Section 40 HASAWA

Innocent until proven guilty? Or Section 40 HASAWA?

One point that I cover on certain Health and Safety Training courses is Section 40 of the Health and Safety at Work etc Act 1974 (Section 40 HASAWA). We are generally of the opinion that we are innocent until proven guilty. In the case of Health and Safety, this is not always the case. It is often the case that we need to (be able to) prove our innocence!

Section 40 HASAWA: Onus of proving limits of what is practicable, etc.
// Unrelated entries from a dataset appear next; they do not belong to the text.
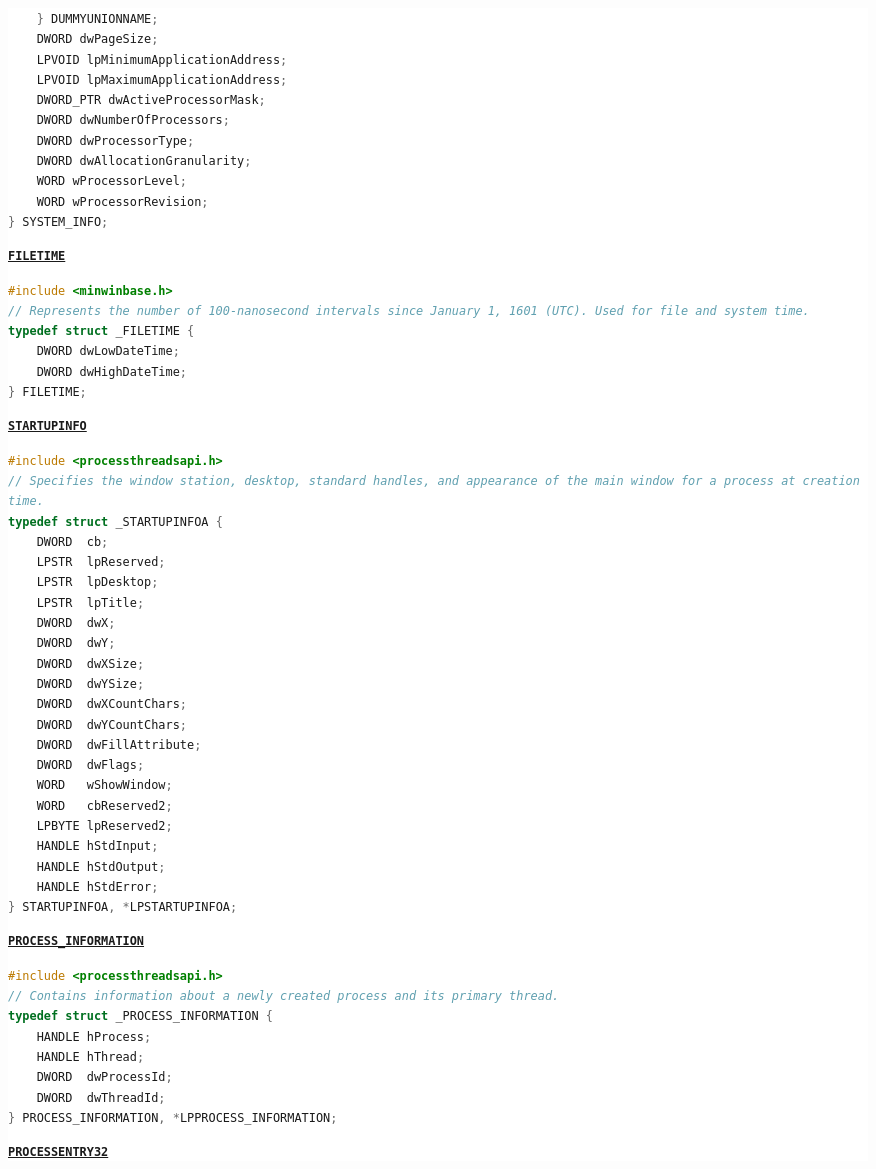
 ```cpp
    } DUMMYUNIONNAME;
    DWORD dwPageSize;
    LPVOID lpMinimumApplicationAddress;
    LPVOID lpMaximumApplicationAddress;
    DWORD_PTR dwActiveProcessorMask;
    DWORD dwNumberOfProcessors;
    DWORD dwProcessorType;
    DWORD dwAllocationGranularity;
    WORD wProcessorLevel;
    WORD wProcessorRevision;
} SYSTEM_INFO;
```
[**`FILETIME`**](https://docs.microsoft.com/en-us/windows/win32/api/minwinbase/ns-minwinbase-filetime)
```cpp
#include <minwinbase.h>
// Represents the number of 100-nanosecond intervals since January 1, 1601 (UTC). Used for file and system time.
typedef struct _FILETIME {
    DWORD dwLowDateTime;
    DWORD dwHighDateTime;
} FILETIME;
```
[**`STARTUPINFO`**](https://docs.microsoft.com/en-us/windows/win32/api/processthreadsapi/ns-processthreadsapi-startupinfoa)
```cpp
#include <processthreadsapi.h>
// Specifies the window station, desktop, standard handles, and appearance of the main window for a process at creation time.
typedef struct _STARTUPINFOA {
    DWORD  cb;
    LPSTR  lpReserved;
    LPSTR  lpDesktop;
    LPSTR  lpTitle;
    DWORD  dwX;
    DWORD  dwY;
    DWORD  dwXSize;
    DWORD  dwYSize;
    DWORD  dwXCountChars;
    DWORD  dwYCountChars;
    DWORD  dwFillAttribute;
    DWORD  dwFlags;
    WORD   wShowWindow;
    WORD   cbReserved2;
    LPBYTE lpReserved2;
    HANDLE hStdInput;
    HANDLE hStdOutput;
    HANDLE hStdError;
} STARTUPINFOA, *LPSTARTUPINFOA;
```
[**`PROCESS_INFORMATION`**](https://docs.microsoft.com/en-us/windows/win32/api/processthreadsapi/ns-processthreadsapi-process_information)
```cpp
#include <processthreadsapi.h>
// Contains information about a newly created process and its primary thread.
typedef struct _PROCESS_INFORMATION {
    HANDLE hProcess;
    HANDLE hThread;
    DWORD  dwProcessId;
    DWORD  dwThreadId;
} PROCESS_INFORMATION, *LPPROCESS_INFORMATION;
```
[**`PROCESSENTRY32`**](https://learn.microsoft.com/en-us/windows/win32/api/tlhelp32/ns-tlhelp32-processentry32)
In any proceedings for an offence under any of the relevant statutory provisions consisting of a failure to comply with a duty or requirement to do something “so far as is practicable”, or “so far as is reasonably practicable”, or to use the “best practicable means” to do something, it shall be for the accused to prove (as the case may be) that it was not practicable or not reasonably practicable to do more than was in fact done to satisfy the duty or requirement, or that there were no better practicable means than was in fact used to satisfy the duty or requirement.

What does this mean?

In real terms it means that it is not for the prosecution to prove guilt, but for the defence to show that they are not guilty. Ouch! How are you set up to demonstrate that you have reduced the risks “to as low a level as is reasonably practicable”?

If an accused wishes to rely on the provision, they must prove the defence on the balance of probabilities. The provision is called a “reverse onus” or “reverse burden of proof”. Normally the burden of proof is on the prosecution to establish facts beyond reasonable doubt.